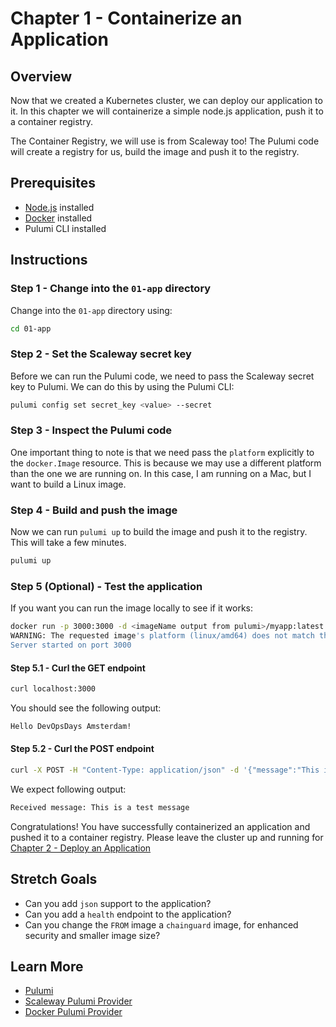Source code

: # Chapter 1 - Containerize an Application

## Overview

Now that we created a Kubernetes cluster, we can deploy our application to it. In this chapter we will containerize a
simple node.js application, push it to a container registry.

The Container Registry, we will use is from Scaleway too! The Pulumi code will create a registry for us, build the image
and push it to the registry.

## Prerequisites

- [Node.js](https://nodejs.org/en/download/) installed
- [Docker](https://docs.docker.com/get-docker/) installed
- Pulumi CLI installed

## Instructions

### Step 1 - Change into the `01-app` directory

Change into the `01-app` directory using:

```bash
cd 01-app
```

### Step 2 - Set the Scaleway secret key

Before we can run the Pulumi code, we need to pass the Scaleway secret key to Pulumi. We can do this by using the Pulumi
CLI:

```bash
pulumi config set secret_key <value> --secret
```

### Step 3 - Inspect the Pulumi code

One important thing to note is that we need pass the `platform` explicitly to the `docker.Image` resource. This is
because we may use a different platform than the one we are running on. In this case, I am running on a Mac, but I want
to build a Linux image.

### Step 4 - Build and push the image

Now we can run `pulumi up` to build the image and push it to the registry. This will take a few minutes.

```bash
pulumi up
```

### Step 5 (Optional) - Test the application

If you want you can run the image locally to see if it works:

```bash
docker run -p 3000:3000 -d <imageName output from pulumi>/myapp:latest
WARNING: The requested image's platform (linux/amd64) does not match the detected host platform (linux/arm64/v8) and no specific platform was requested
Server started on port 3000
```

#### Step 5.1 - Curl the GET endpoint

```bash
curl localhost:3000
```

You should see the following output:

```bash
Hello DevOpsDays Amsterdam!
```

#### Step 5.2 - Curl the POST endpoint

```bash
curl -X POST -H "Content-Type: application/json" -d '{"message":"This is a test message"}' http://localhost:3000
```

We expect following output:

```bash
Received message: This is a test message
```

Congratulations! You have successfully containerized an application and pushed it to a container registry. Please leave
the cluster up and running for [Chapter 2 - Deploy an Application](./02-deploy-app.md)

## Stretch Goals

- Can you add `json` support to the application?
- Can you add a `health` endpoint to the application?
- Can you change the `FROM` image a `chainguard` image, for enhanced security and smaller image size?

## Learn More

- [Pulumi](https://www.pulumi.com/)
- [Scaleway Pulumi Provider](https://www.pulumi.com/registry/packages/scaleway/)
- [Docker Pulumi Provider](https://www.pulumi.com/registry/packages/docker/)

_Brief_
Return the material word for word, images omitted.

_Answer area_
Source code

: # Chapter 1 - Containerize an Application

## Overview

Now that we created a Kubernetes cluster, we can deploy our application to it. In this chapter we will containerize a
simple node.js application, push it to a container registry.

The Container Registry, we will use is from Scaleway too! The Pulumi code will create a registry for us, build the image
and push it to the registry.

## Prerequisites

- [Node.js](https://nodejs.org/en/download/) installed
- [Docker](https://docs.docker.com/get-docker/) installed
- Pulumi CLI installed

## Instructions

### Step 1 - Change into the `01-app` directory

Change into the `01-app` directory using:

```bash
cd 01-app
```

### Step 2 - Set the Scaleway secret key

Before we can run the Pulumi code, we need to pass the Scaleway secret key to Pulumi. We can do this by using the Pulumi
CLI:

```bash
pulumi config set secret_key <value> --secret
```

### Step 3 - Inspect the Pulumi code

One important thing to note is that we need pass the `platform` explicitly to the `docker.Image` resource. This is
because we may use a different platform than the one we are running on. In this case, I am running on a Mac, but I want
to build a Linux image.

### Step 4 - Build and push the image

Now we can run `pulumi up` to build the image and push it to the registry. This will take a few minutes.

```bash
pulumi up
```

### Step 5 (Optional) - Test the application

If you want you can run the image locally to see if it works:

```bash
docker run -p 3000:3000 -d <imageName output from pulumi>/myapp:latest
WARNING: The requested image's platform (linux/amd64) does not match the detected host platform (linux/arm64/v8) and no specific platform was requested
Server started on port 3000
```

#### Step 5.1 - Curl the GET endpoint

```bash
curl localhost:3000
```

You should see the following output:

```bash
Hello DevOpsDays Amsterdam!
```

#### Step 5.2 - Curl the POST endpoint

```bash
curl -X POST -H "Content-Type: application/json" -d '{"message":"This is a test message"}' http://localhost:3000
```

We expect following output:

```bash
Received message: This is a test message
```

Congratulations! You have successfully containerized an application and pushed it to a container registry. Please leave
the cluster up and running for [Chapter 2 - Deploy an Application](./02-deploy-app.md)

## Stretch Goals

- Can you add `json` support to the application?
- Can you add a `health` endpoint to the application?
- Can you change the `FROM` image a `chainguard` image, for enhanced security and smaller image size?

## Learn More

- [Pulumi](https://www.pulumi.com/)
- [Scaleway Pulumi Provider](https://www.pulumi.com/registry/packages/scaleway/)
- [Docker Pulumi Provider](https://www.pulumi.com/registry/packages/docker/)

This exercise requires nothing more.